I've added a few items and rearranged a little since these pictures were taken. I bought an industrial 80 gallon horizontal air compressor.

My favorite addition is a DRO on my bridgeport. Best tool I've bought in a while. It is a DROPROS Easson kit with glass scales.

Doug


----------



## wareagle (Dec 29, 2007)

Nothing wrong with that! Not a bad set up at all. It reminds me of growing up; my dad and I built and raced drag cars as i was growing up. We did it all out of a two car garage. Things were sometimes tight, but those are fond memories!

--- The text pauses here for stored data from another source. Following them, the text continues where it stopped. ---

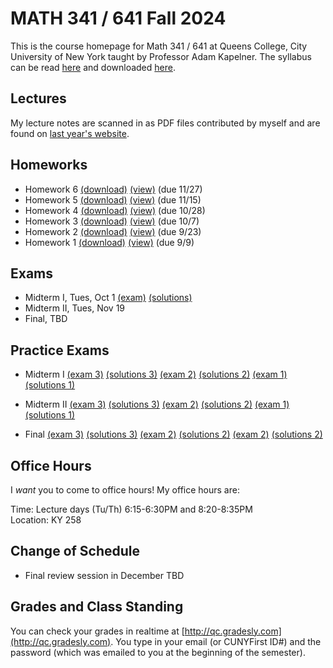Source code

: # MATH 341 / 641 Fall 2024

This is the course homepage for Math 341 / 641 at Queens College, City University of New York taught by Professor Adam Kapelner. The syllabus can be read [here](https://github.com/kapelner/QC_MATH_341_Fall_2024/blob/main/syllabus/syllabus.pdf) and downloaded [here](https://raw.githubusercontent.com/kapelner/QC_MATH_341_Fall_2024/main/syllabus/syllabus.pdf).


## Lectures

My lecture notes are scanned in as PDF files contributed by myself and are found on [last year's website](https://github.com/kapelner/QC_MATH_341_Fall_2023). 


## Homeworks

<!--
* Homework 9 [(download)](https://github.com/kapelner/QC_MATH_341_Fall_2024/blob/main/homeworks/hw09/hw09.pdf?raw=true) [(view)](https://github.com/kapelner/QC_MATH_341_Fall_2024/blob/main/homeworks/hw09/hw09.pdf) (due 12/12)
* Homework 8 [(download)](https://github.com/kapelner/QC_MATH_341_Fall_2024/blob/main/homeworks/hw08/hw08.pdf?raw=true) [(view)](https://github.com/kapelner/QC_MATH_341_Fall_2024/blob/main/homeworks/hw08/hw08.pdf) (due 12/2)
* Homework 7 [(download)](https://github.com/kapelner/QC_MATH_341_Fall_2024/blob/main/homeworks/hw07/hw07.pdf?raw=true) [(view)](https://github.com/kapelner/QC_MATH_341_Fall_2024/blob/main/homeworks/hw07/hw07.pdf) (not officially due)-->
* Homework 6 [(download)](https://github.com/kapelner/QC_MATH_341_Fall_2024/blob/main/homeworks/hw06/hw06.pdf?raw=true) [(view)](https://github.com/kapelner/QC_MATH_341_Fall_2024/blob/main/homeworks/hw06/hw06.pdf) (due 11/27)
* Homework 5 [(download)](https://github.com/kapelner/QC_MATH_341_Fall_2024/blob/main/homeworks/hw05/hw05.pdf?raw=true) [(view)](https://github.com/kapelner/QC_MATH_341_Fall_2024/blob/main/homeworks/hw05/hw05.pdf) (due 11/15)
* Homework 4 [(download)](https://github.com/kapelner/QC_MATH_341_Fall_2024/blob/main/homeworks/hw04/hw04.pdf?raw=true) [(view)](https://github.com/kapelner/QC_MATH_341_Fall_2024/blob/main/homeworks/hw04/hw04.pdf) (due 10/28)
* Homework 3 [(download)](https://github.com/kapelner/QC_MATH_341_Fall_2024/blob/main/homeworks/hw03/hw03.pdf?raw=true) [(view)](https://github.com/kapelner/QC_MATH_341_Fall_2024/blob/main/homeworks/hw03/hw03.pdf) (due 10/7)
* Homework 2 [(download)](https://github.com/kapelner/QC_MATH_341_Fall_2024/blob/main/homeworks/hw02/hw02.pdf?raw=true) [(view)](https://github.com/kapelner/QC_MATH_341_Fall_2024/blob/main/homeworks/hw02/hw02.pdf) (due 9/23)
* Homework 1 [(download)](https://github.com/kapelner/QC_MATH_341_Fall_2024/blob/main/homeworks/hw01/hw01.pdf?raw=true) [(view)](https://github.com/kapelner/QC_MATH_341_Fall_2024/blob/main/homeworks/hw01/hw01.pdf) (due 9/9)


## Exams

* Midterm I, Tues, Oct 1 [(exam)](https://github.com/kapelner/QC_MATH_341_Fall_2024/blob/main/exams/midterm1/midterm1.pdf) [(solutions)](https://github.com/kapelner/QC_MATH_341_Fall_2024/blob/main/exams/midterm1/midterm1_solutions.pdf)
* Midterm II, Tues, Nov 19
* Final, TBD

## Practice Exams

* Midterm I [(exam 3)](https://github.com/kapelner/QC_MATH_341_Fall_2023/blob/main/exams/midterm1/midterm1.pdf) [(solutions 3)](https://github.com/kapelner/QC_MATH_341_Fall_2023/blob/main/exams/midterm1/midterm1_solutions.pdf) [(exam 2)](https://github.com/kapelner/QC_Math_369_Fall_2021/blob/master/exams/midterm1/midterm1.pdf) [(solutions 2)](https://github.com/kapelner/QC_Math_369_Fall_2021/blob/master/exams/midterm1/midterm1_solutions.pdf) [(exam 1)](https://github.com/kapelner/QC_Math_369_Fall_2020/blob/master/exams/midterm1/midterm1.pdf) [(solutions 1)](https://github.com/kapelner/QC_Math_369_Fall_2020/blob/master/exams/midterm1/midterm1_solutions.pdf)

* Midterm II [(exam 3)](https://github.com/kapelner/QC_MATH_341_Fall_2023/blob/main/exams/midterm2/midterm2.pdf) [(solutions 3)](https://github.com/kapelner/QC_MATH_341_Fall_2023/blob/main/exams/midterm2/midterm2_solutions.pdf) [(exam 2)](https://github.com/kapelner/QC_Math_369_Fall_2021/blob/master/exams/midterm2/midterm2.pdf) [(solutions 2)](https://github.com/kapelner/QC_Math_369_Fall_2021/blob/master/exams/midterm2/midterm2_solutions.pdf) [(exam 1)](https://github.com/kapelner/QC_Math_369_Fall_2020/blob/master/exams/midterm2/midterm2.pdf) [(solutions 1)](https://github.com/kapelner/QC_Math_369_Fall_2020/blob/master/exams/midterm2/midterm2_solutions.pdf)

* Final [(exam 3)](https://github.com/kapelner/QC_MATH_341_Fall_2023/blob/main/exams/final/final.pdf) [(solutions 3)](https://github.com/kapelner/QC_MATH_341_Fall_2023/blob/main/exams/final/final_solutions.pdf) [(exam 2)](https://github.com/kapelner/QC_Math_369_Fall_2021/blob/master/exams/final/final.pdf) [(solutions 2)](https://github.com/kapelner/QC_Math_369_Fall_2021/blob/master/exams/final/final_solutions.pdf) [(exam 2)](https://github.com/kapelner/QC_Math_369_Fall_2020/blob/master/exams/final/final.pdf) [(solutions 2)](https://github.com/kapelner/QC_Math_369_Fall_2020/blob/master/exams/final/final_solutions.pdf)


## Office Hours

I *want* you to come to office hours! My office hours are:

Time: Lecture days (Tu/Th) 6:15-6:30PM and 8:20-8:35PM \
Location: KY 258

## Change of Schedule

* Final review session in December TBD

## Grades and Class Standing

You can check your grades in realtime at [http://qc.gradesly.com](http://qc.gradesly.com). You type in your email (or CUNYFirst ID#) and the password (which was emailed to you at the beginning of the semester).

A little side note, I see there is an all-terrain tri-cycle in there. My son has one, and the little guy can flat go on that thing! My wife thought that I was crazy when I brought it home, but he took to it and hasn't slowed down yet. I got it for him because it just looked cool!


----------



## rake60 (Dec 29, 2007)

What I wouldn't give for a shop I could stand upright in! LOL

Nice play room!

Rick


----------



## 1Kenny (Dec 29, 2007)

Thanks for showing your shop, Doug.

Its always nice to get to see everyones set-up.

Kenny


----------



## Jadecy (Dec 29, 2007)

Wareagle,

My son loved that tricycle when he was younger. He still goofs off with it from time to time (he's 10 now). My daughter goes all over the yard with it (she is 6 now). She'll be racing a kid kart next year at the local track (MSOKC Circleville, Ohio). It's funny how a cheap tricycle from HF can be the favorite toy!


----------